On pourrait, en le voyant, penser à un personnage de BD. Tout en longueur. Longs bras. Longues mains. Immense sourire. Et yeux qui s’émerveillent encore, qui font des O majuscules devant une belle phrase, un beau texte, la joie d’un autre. Frédéric Launay est journaliste littéraire (il a mené les rencontres du Goncourt des Lycéens 2014, où j’ai eu le plaisir de le connaître) mais, avant d’être journaliste (donc d’avoir la posture de dézinguer à tout va, pour faire genre), il est un homme d’une sensibilité, d’une intégrité et d’une capacité d’émerveillement hors pair. J’ai toujours pensé, depuis que nous nous connaissons, qu’il ferait un bel écrivain. L’autre jour, dans le train, alors que nous allions ensemble à Reims pour une rencontre à la Fnac, je lui demandais pourquoi il n’écrivait pas. Il a alors, un peu timide, un peu fier aussi, sorti cet opuscule* de sa mallette de prof. Une nouvelle, Quelques gouttes de silence avant la nuit, écrite en 2014 et qui remporta le Prix Pégase. Un texte puissant, un sujet parfait, une histoire intelligente, un vrai climat. Je ne sais pas où l’on peut trouver ce texte aujourd’hui, (essayez le service culturel de la mairie de Maisons-Laffitte, 01 34 93 12 82), mais ne ratez pas l’éclosion d’un véritable écrivain.

Frédéric Launay

*Quelques gouttes de silence avant la nuit, de Frédéric Launay, Prix Pégase de la Nouvelle 2014 de la Ville de Maisons-Laffitte.

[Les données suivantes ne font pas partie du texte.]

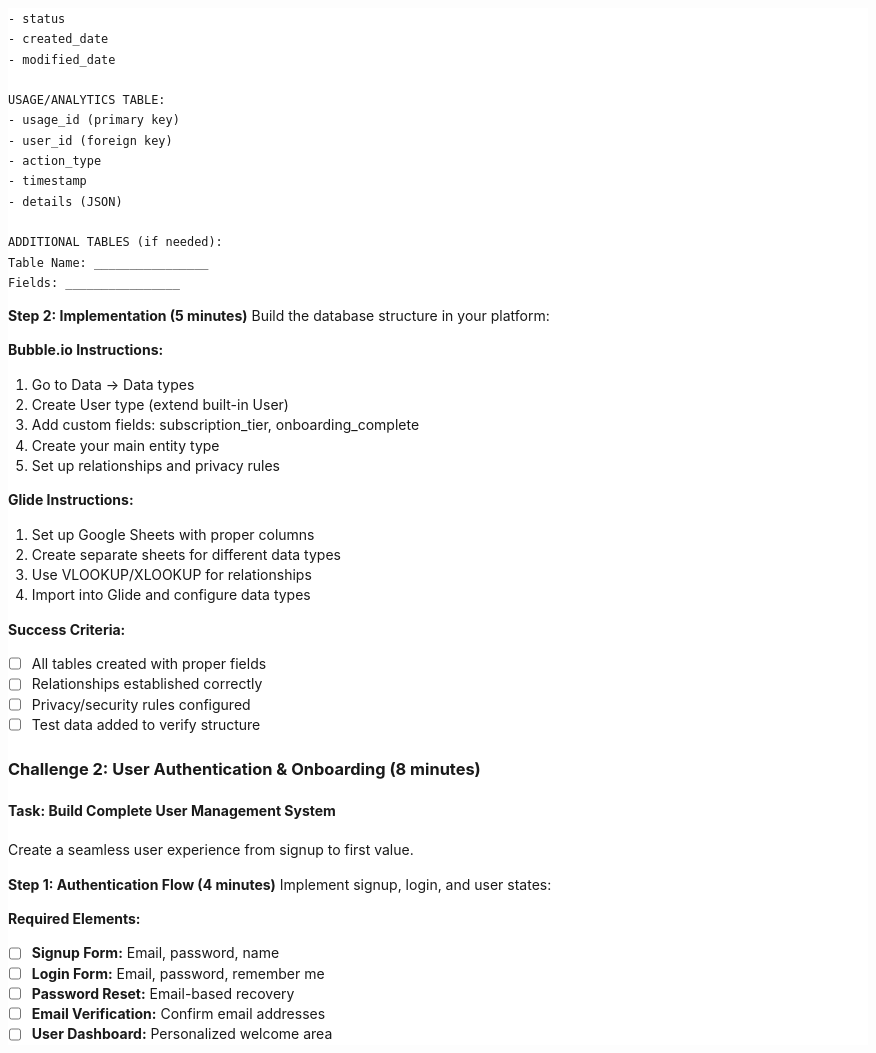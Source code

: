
 ```
- status
- created_date
- modified_date

USAGE/ANALYTICS TABLE:
- usage_id (primary key)
- user_id (foreign key)
- action_type
- timestamp
- details (JSON)

ADDITIONAL TABLES (if needed):
Table Name: ________________
Fields: ________________
```

**Step 2: Implementation (5 minutes)**
Build the database structure in your platform:

**Bubble.io Instructions:**
1. Go to Data → Data types
2. Create User type (extend built-in User)
3. Add custom fields: subscription_tier, onboarding_complete
4. Create your main entity type
5. Set up relationships and privacy rules

**Glide Instructions:**
1. Set up Google Sheets with proper columns
2. Create separate sheets for different data types
3. Use VLOOKUP/XLOOKUP for relationships
4. Import into Glide and configure data types

**Success Criteria:**
- [ ] All tables created with proper fields
- [ ] Relationships established correctly
- [ ] Privacy/security rules configured
- [ ] Test data added to verify structure

### Challenge 2: User Authentication & Onboarding (8 minutes)

#### Task: Build Complete User Management System
Create a seamless user experience from signup to first value.

**Step 1: Authentication Flow (4 minutes)**
Implement signup, login, and user states:

**Required Elements:**
- [ ] **Signup Form:** Email, password, name
- [ ] **Login Form:** Email, password, remember me
- [ ] **Password Reset:** Email-based recovery
- [ ] **Email Verification:** Confirm email addresses
- [ ] **User Dashboard:** Personalized welcome area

Les mots entre les gouttes.

En six lettres. Peu en lisent, beaucoup en écrivent. A son sujet, on entend parfois : « oh non, pas ça, par pitié ! » Et pourtant, on y trouve souvent de nouvelles combinaisons de mots, de nouvelles notes. Réponse : Poésie. (Apparemment, je ne serais jamais un très bon auteur de mots croisés). Ce recueil* m’a été offert par son auteur trithois lors de mon passage à Valenciennes, au Furet du Nord, il y a quelques jours. J’ai trouvé le titre joli, alors j’ai regardé à l’intérieur du pébroc. Il y avait d’élégantes perles, à la Follain, comme : Le vent taille la plume/Et le fruit te ressemble. À la Prévert, comme le bref poème intitulé Le Clochard : Ni lieu. Ni mètre. Et des choses comme je les aime : Je fatigue/Et le temps repose. Voilà. Il y avait des mots parfaits entre les gouttes. Un poète les a attrapés.

Yves Durlin

*Il ne pleut jamais entre les gouttes, de Yves Durlin. Bayard Service Éditions. En librairie depuis septembre 2014.